(What to do): Look through the data below. Collect every line where the word "includegraphics" occurs.

(Stored dataset items)
((

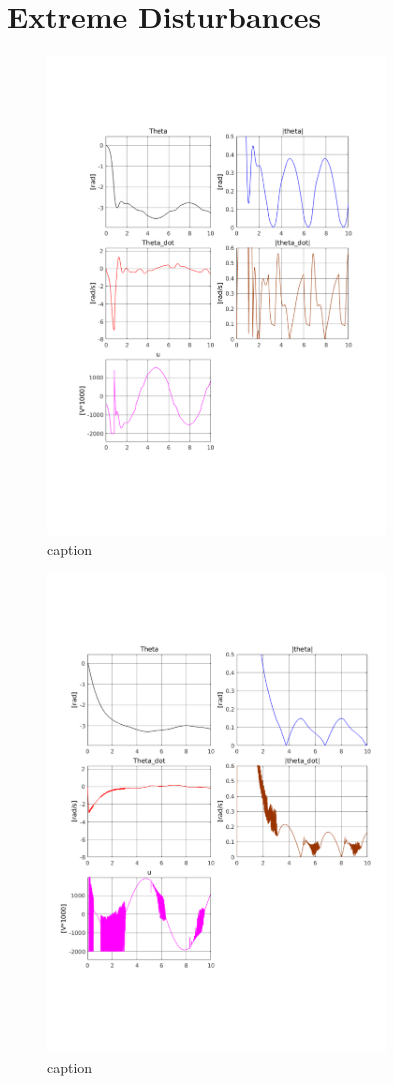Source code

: \chapter{Extreme Disturbances} %
\label{cha:extreme_dis}
\begin{figure}[htbp]
        \centering
        \includegraphics[width=0.8\textwidth,trim=0.5cm 5cm 0.5cm 4cm, clip]{smc_extreme_dis.pdf}
        \caption{caption}
        \label{fig:label}
\end{figure}

\begin{figure}[htbp]
        \centering
        \includegraphics[width=0.8\textwidth,trim=0.5cm 5cm 0.5cm 4cm, clip]{lyap_extreme_dis.pdf}
        \caption{caption}
        \label{fig:label}
\end{figure}


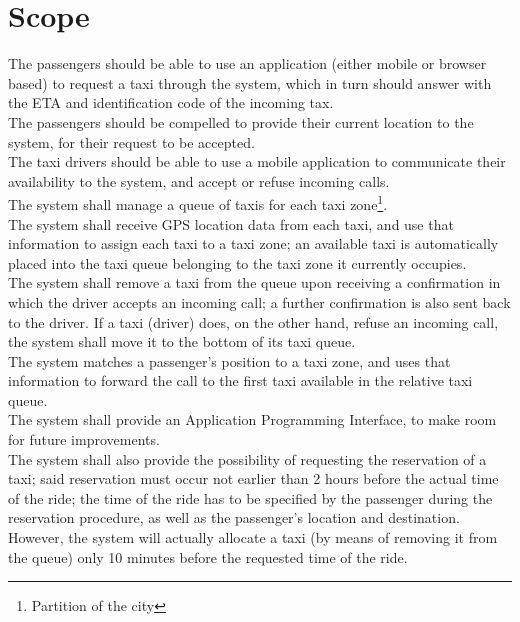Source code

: \documentclass[a4paper,11pt]{report}
\begin{document}
\section{Scope}
The passengers should be able to use an application (either mobile or browser based) to request a taxi through the system,
which in turn should answer with the ETA and identification code of the incoming tax. \\
The passengers should be compelled to provide their current location to the system, for their request to be accepted. \\
The taxi drivers should be able to use a mobile application to communicate their availability to the system, and accept
 or refuse incoming calls. \\
The system shall manage a queue of taxis for each taxi zone\footnote{Partition of the city}. \\
The system shall receive GPS location data from each taxi, and use that information to assign each taxi to a 
taxi zone; an available taxi is automatically placed into the taxi queue belonging to the taxi zone it currently occupies. \\
The system shall remove a taxi from the queue upon receiving a confirmation in which the driver accepts an incoming call; a
further confirmation is also sent back to the driver. If a taxi (driver) does, on the other hand, refuse an incoming call, the system
shall move it to the bottom of its taxi queue. \\
The system matches a passenger's position to a taxi zone, and uses that information to forward the call to the first taxi
available in the relative taxi queue. \\
The system shall provide an Application Programming Interface, to make room for future improvements. \\
The system shall also provide the possibility of requesting the reservation of a taxi; said reservation must occur not earlier
than 2 hours before the actual time of the ride; the time of the ride has to be specified by the passenger during the
reservation procedure, as well as the passenger's location and destination. \\
However, the system will actually allocate a taxi (by means of removing it from the queue) only 10 minutes before the
requested time of the ride.
\end{document}
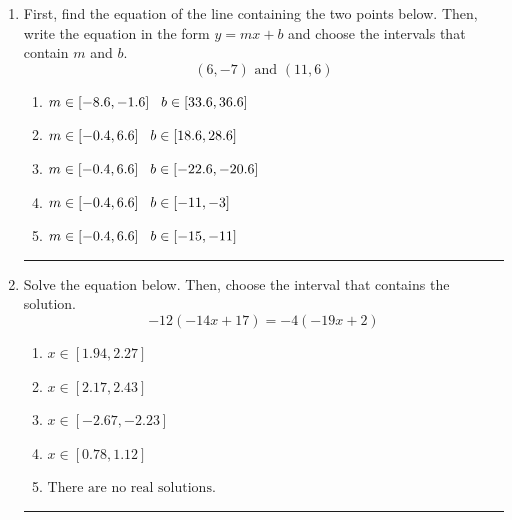 \documentclass[14pt]{extbook}
\newcommand{\litem}[1]{\item#1\hspace*{-1cm}\rule{\textwidth}{0.4pt}}
\begin{document}
\begin{enumerate}
{\begin{enumerate}[label=\Alph*.]
\end{enumerate} }
\litem{
First, find the equation of the line containing the two points below. Then, write the equation in the form $ y=mx+b $ and choose the intervals that contain $m$ and $b$.\[ (6, -7) \text{ and } (11, 6) \]\begin{enumerate}[label=\Alph*.]
\item \( m \in [-8.6, -1.6] \hspace*{3mm} b \in [33.6, 36.6] \)
\item \( m \in [-0.4, 6.6] \hspace*{3mm} b \in [18.6, 28.6] \)
\item \( m \in [-0.4, 6.6] \hspace*{3mm} b \in [-22.6, -20.6] \)
\item \( m \in [-0.4, 6.6] \hspace*{3mm} b \in [-11, -3] \)
\item \( m \in [-0.4, 6.6] \hspace*{3mm} b \in [-15, -11] \)

\end{enumerate} }
\litem{
Solve the equation below. Then, choose the interval that contains the solution.\[ -12(-14x + 17) = -4(-19x + 2) \]\begin{enumerate}[label=\Alph*.]
\item \( x \in [1.94, 2.27] \)
\item \( x \in [2.17, 2.43] \)
\item \( x \in [-2.67, -2.23] \)
\item \( x \in [0.78, 1.12] \)
\item \( \text{There are no real solutions.} \)


\end{enumerate}}
\end{enumerate}
\end{document}
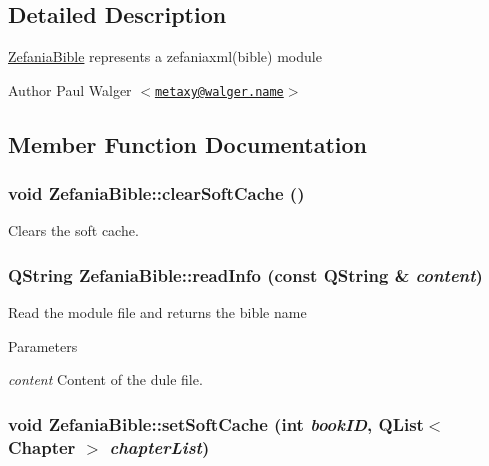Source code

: \subsection{Detailed Description}
\hyperlink{classZefaniaBible}{ZefaniaBible} represents a zefaniaxml(bible) module

\begin{DoxyAuthor}{Author}
Paul Walger $<$\href{mailto:metaxy@walger.name}{\tt metaxy@walger.name}$>$ 
\end{DoxyAuthor}


\subsection{Member Function Documentation}
\hypertarget{classZefaniaBible_ae93f27ca8ff9b7076cbe7df1575d2228}{
\subsubsection[{clearSoftCache}]{\setlength{\rightskip}{0pt plus 5cm}void ZefaniaBible::clearSoftCache ()}}
\label{classZefaniaBible_ae93f27ca8ff9b7076cbe7df1575d2228}
Clears the soft cache. \hypertarget{classZefaniaBible_a2295f264abb8c603d6160d004327f9b9}{
\subsubsection[{readInfo}]{\setlength{\rightskip}{0pt plus 5cm}QString ZefaniaBible::readInfo (const QString \& {\em content})}}
\label{classZefaniaBible_a2295f264abb8c603d6160d004327f9b9}
Read the module file and returns the bible name 
\begin{DoxyParams}{Parameters}
\item[{\em content}]Content of the dule file. \end{DoxyParams}
\hypertarget{classZefaniaBible_aed51eb121c18afbb927fd9dd27eb067c}{
\subsubsection[{setSoftCache}]{\setlength{\rightskip}{0pt plus 5cm}void ZefaniaBible::setSoftCache (int {\em bookID}, \/  QList$<$ {\bf Chapter} $>$ {\em chapterList})}}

))

(Task answer):
        \includegraphics[width=0.8\textwidth,trim=0.5cm 5cm 0.5cm 4cm, clip]{smc_extreme_dis.pdf}
        \includegraphics[width=0.8\textwidth,trim=0.5cm 5cm 0.5cm 4cm, clip]{lyap_extreme_dis.pdf}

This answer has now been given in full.